Caterpillar reported second-quarter sales that trailed analysts’ estimates.

Revenue Decline

The “mining slump is the No. 1 headwind for Caterpillar,” Matt Arnold, a St. Louis-based analyst with Edward Jones, said by phone. “It won’t last forever, but the question is, how well can the company harness improvement in its other segments in the meantime?”

Caterpillar second-quarter sales dropped 3.2 percent to $14.2 billion, trailing the $14.5 billion average estimate.

Net income rose to $999 million, or $1.57 a share, from $960 million, or $1.45, a year earlier. Profit excluding one-time items was $1.69 a share, beating the $1.52 average estimate.

Caterpillar fell 3.1 percent to $105.04 at the close in New York, the biggest decline in two months. Even with today’s drop, the shares have increased 26 percent in the past year.

Caterpillar also is the largest manufacturer of machinery for construction and saw an improvement in that segment with sales up 11 percent. U.S. construction spending in May was the highest since December, according to Census Bureau data.

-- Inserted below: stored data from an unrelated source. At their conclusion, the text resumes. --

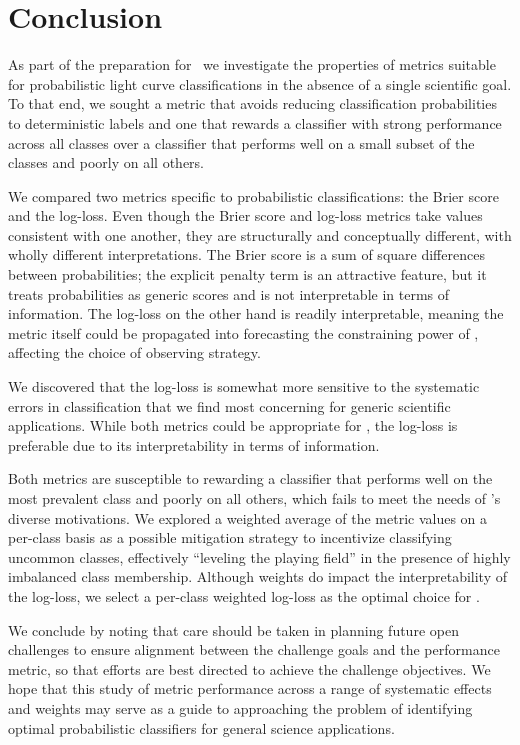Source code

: \section{Conclusion}
\label{sec:conclusion}

As part of the preparation for \plasticc\, we investigate the properties of metrics suitable for probabilistic light curve classifications in the absence of a single scientific goal.
To that end, we sought a metric that avoids reducing classification probabilities to deterministic labels and one that rewards a classifier with strong performance across all classes over a classifier that performs well on a small subset of the classes and poorly on all others.

We compared two metrics specific to probabilistic classifications: the Brier score and the log-loss.
Even though the Brier score and log-loss metrics take values consistent with one another, they are structurally and conceptually different, with wholly different interpretations.
The Brier score is a sum of square differences between probabilities; the explicit penalty term is an attractive feature, but it treats probabilities as generic scores and is not interpretable in terms of information.
The log-loss on the other hand is readily interpretable, meaning the metric itself could be propagated into forecasting the constraining power of \lsst, affecting the choice of observing strategy.

We discovered that the log-loss is somewhat more sensitive to the systematic errors in classification that we find most concerning for generic scientific applications.
While both metrics could be appropriate for \plasticc, the log-loss is preferable due to its interpretability in terms of information.

Both metrics are susceptible to rewarding a classifier that performs well on the most prevalent class and poorly on all others, which fails to meet the needs of \plasticc's diverse motivations.
We explored a weighted average of the metric values on a per-class basis as a possible mitigation strategy to incentivize classifying uncommon classes, effectively ``leveling the playing field'' in the presence of highly imbalanced class membership.
Although weights do impact the interpretability of the log-loss, we select a per-class weighted log-loss as the optimal choice for \plasticc.


We conclude by noting that care should be taken in planning future open challenges to ensure alignment between the challenge goals and the performance metric, so that efforts are best directed to achieve the challenge objectives.
We hope that this study of metric performance across a range of systematic effects and weights may serve as a guide to approaching the problem of identifying optimal probabilistic classifiers for general science applications.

A slowdown in construction equipment sales in China, the former Soviet republics, Africa and the Middle East region is offsetting the company’s sales outlook.

“There is the slowdown in demand for construction equipment in the emerging markets,” Arnold said. “So the question is, how much does the pickup in construction really offset the decline in mining?”

Dealer Sales

The company said yesterday that dealer sales of its machines fell 10 percent in the quarter, a slower pace of decline than the 12 percent drop in the three months through May.

“Construction machinery in North America looks good, mining is still terrible but not worsening,” Karen Ubelhart, an analyst at Bloomberg Intelligence, said today by phone. “It looks like cost control is better than expected and there’s a positive inventory swing compared with last year.”

For Caterpillar’s resources industries segment, retail machinery sales dropped 38 percent in the second quarter compared with a 46 percent decline in the three months through May, the company said in a filing. For construction industries, machinery sales growth slowed to 3 percent from 4 percent.

The decline in sales for energy and transportation accelerated to 10 percent. For construction industries, sales growth slowed to 3 percent from 4 percent.